Customer Services 24/7 +370 5240 5555

DSBCnet Online Security Controls

1. Malware attacks

  • Malware is software used to disrupt computer operation, gather sensitive information, or gain access to private computer systems.
  • Customer’s systems are compromised to make fraudulent transactions.
  • Customers will experience slow computers, unusual screens with requests to input codes and screens stating that the user will need to wait for a certain time before logging back in.
  • Malware can be inadvertently downloaded through clicking on links within phishing email, compromised websites and by downloading pirated software.

Examples:

  • During logon customers may receive a “Please Wait” screen.
  • Computer may seem to be very slow.
  • Pop-up screens will request the user to input the security code and screens requesting that the customer pushes the yellow button.
  • (claims of token validation, security challenge or resynchronisation)
  • Screens requesting that a second user logs onto the same computer for validation.

2. Business Email Compromise

  • A method of defrauding by targeting customers of financial institutions.
  • Occurs when fraudsters impersonate contractors, suppliers, creditors or even senior management to ask a company to change their payment.
  • Subsequent legitimate payments are then redirected to the fraudster’s account.

3. Why is this type of attack is difficult to detect?

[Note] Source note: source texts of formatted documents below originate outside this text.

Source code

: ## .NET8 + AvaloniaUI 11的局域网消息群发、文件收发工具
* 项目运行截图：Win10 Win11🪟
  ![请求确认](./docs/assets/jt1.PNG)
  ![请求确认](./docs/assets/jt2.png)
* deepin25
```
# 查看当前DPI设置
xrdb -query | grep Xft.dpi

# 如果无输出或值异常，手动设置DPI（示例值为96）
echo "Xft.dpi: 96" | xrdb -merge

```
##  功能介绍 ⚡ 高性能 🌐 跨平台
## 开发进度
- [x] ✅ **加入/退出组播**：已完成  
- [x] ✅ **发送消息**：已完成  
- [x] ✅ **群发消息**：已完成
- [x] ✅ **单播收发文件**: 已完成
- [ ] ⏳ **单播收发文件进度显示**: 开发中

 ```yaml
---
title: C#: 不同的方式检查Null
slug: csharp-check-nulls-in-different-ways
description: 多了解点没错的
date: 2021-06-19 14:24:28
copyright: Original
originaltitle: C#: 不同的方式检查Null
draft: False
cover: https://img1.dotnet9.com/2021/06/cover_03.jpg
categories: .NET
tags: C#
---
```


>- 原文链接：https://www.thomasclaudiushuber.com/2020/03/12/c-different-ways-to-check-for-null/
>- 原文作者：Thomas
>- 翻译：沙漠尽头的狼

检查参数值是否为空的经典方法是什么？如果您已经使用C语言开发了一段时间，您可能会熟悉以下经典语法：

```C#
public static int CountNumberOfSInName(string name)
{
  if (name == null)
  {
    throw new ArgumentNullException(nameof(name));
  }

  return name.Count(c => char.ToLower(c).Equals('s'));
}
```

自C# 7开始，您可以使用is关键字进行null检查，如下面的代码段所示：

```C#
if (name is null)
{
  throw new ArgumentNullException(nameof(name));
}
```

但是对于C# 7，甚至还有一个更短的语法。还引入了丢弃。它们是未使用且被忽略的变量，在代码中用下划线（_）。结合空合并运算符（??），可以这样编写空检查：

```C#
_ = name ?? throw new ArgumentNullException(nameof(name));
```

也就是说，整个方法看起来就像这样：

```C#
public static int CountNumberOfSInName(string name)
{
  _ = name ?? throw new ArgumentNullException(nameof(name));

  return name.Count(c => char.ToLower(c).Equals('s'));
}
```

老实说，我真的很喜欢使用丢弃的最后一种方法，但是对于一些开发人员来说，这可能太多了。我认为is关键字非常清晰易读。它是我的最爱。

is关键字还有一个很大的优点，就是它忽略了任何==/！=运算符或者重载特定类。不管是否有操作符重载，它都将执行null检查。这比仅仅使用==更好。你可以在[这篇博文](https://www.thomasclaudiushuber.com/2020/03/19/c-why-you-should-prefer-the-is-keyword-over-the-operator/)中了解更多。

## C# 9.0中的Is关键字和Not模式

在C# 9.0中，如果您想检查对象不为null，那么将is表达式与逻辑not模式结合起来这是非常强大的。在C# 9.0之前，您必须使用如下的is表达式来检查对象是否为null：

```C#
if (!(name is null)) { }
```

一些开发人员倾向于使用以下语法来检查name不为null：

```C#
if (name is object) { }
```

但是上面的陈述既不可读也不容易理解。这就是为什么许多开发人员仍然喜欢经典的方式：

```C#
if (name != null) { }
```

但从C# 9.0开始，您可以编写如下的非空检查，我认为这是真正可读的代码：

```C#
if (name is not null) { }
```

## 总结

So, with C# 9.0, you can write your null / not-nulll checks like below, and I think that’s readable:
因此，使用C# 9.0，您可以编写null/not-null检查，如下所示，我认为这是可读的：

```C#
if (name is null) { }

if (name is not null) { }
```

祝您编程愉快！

  • Attacks occur across financial institutions and are not restricted to any one country or region.
  • Fraudsters are well prepared before the attack by engaging in some form of reconnaissance (social engineering) to ensure details and names are correctly targeted.
  • E-mail addresses used to request changes on the payee account are identical or very similar to the original suppliers or vendors e-mail which makes it difficult to detect the fraud.
  • Fraudsters have been known to hack a creditor’s email account in order to send the beneficiary change request and thus appears to be a legitimate request.
  • Traditional mail services are used to send forged letters which appear to be from the creditor.
  • Exploits a human behavior/response which cannot be prevented by technology.

Examples:

  • E-mails from new or existing vendors who claim that account numbers have changed and request payments now be sent to a new location and account.
  • Vendors claiming payments must now be directed to a parent company in a different country.
  • Employees receive an email from their CEO/CFO asking them to make payments but it will later turn out that the CEO/CFO's email has been compromised.
  • E-mail may come from a domain that looks similar to a legitimate source.

4. Voice Phishing (Vishing)

  • Vishing is the term used to describe tactics used by fraudsters to “fish” for personal information (such as online banking security credentials) over the phone.
  • Fraudsters may contact customers pretending to be from DSBC. They may direct you to perform actions which may enable unauthorised payments to be sent to the criminal. This could include providing security codes generated or your eTAC Code in transactions.

DSBC will never request information over the phone that could be used to make a payment, such as asking you to provide security device codes or requiring you to divulge any of your security details.

5. SMS Phishing (Smishing)

  • Smishing is a variation of Phishing that uses SMS messages instead of e-mail
  • Fraudsters may contact customers using SMS pretending to be from DSBC. They may direct you to perform actions which may enable unauthorized payments to be sent to the criminal.
  • This could include providing security codes generated from your token.

DSBC will never request information over the phone that could be used to make a payment, such as asking you to provide security device codes or requiring you to divulge any of your security details.

6. How can you avoid becoming a victim?

  • Be suspicious of requests to change beneficiary information – question all changes and validate any change request using additional channels (i.e. call back and not reply directly to the email).
  • Establish internal control procedures for change requests to beneficiary details.
  • If unusual screens pop up and/or the computer’s response is unusually slow, log out from DSBCnet completely and scan the computer with the most updated version of virus protection software. If in doubt, contact your IT team and/or DSBC Customer Service Manager or team.
  • Engage staff in fraud awareness and education.

7. How can you prevent becoming a victim?

  • Never disclose security details over the phone when receiving unsolicited calls (ie username, token information, payment details)
  • Whenever you receive an unsolicited call from DSBC, request contact details from the caller and validate the information with your DSBC Customer Service Manager or DSBC Help Desk.
  • Do not amend payment information unless you are certain it is legitimate.
  • Report attempted fraud to your bank and review email settings (i.e. change password).

8. Additional DSBCnet internet banking safety

  • Never press the yellow button on the security device unless you are signing a transaction you have created – DSBC never asks for a yellow button response at logon.
  • Use Dual Control - for transactions and entitlements (i.e. a minimum of two individuals are required for all activities).
  • Set signature limits.
  • Block all logon not coming from an approved list of IP addresses.
  • Update software no longer supported by vendors.
  • Only access DSBCnet via the website address at the address bar of your browser.
  • Never access through hyperlinks embedded in emails and do not rely solely on the look and feel of a website when using DSBCnet.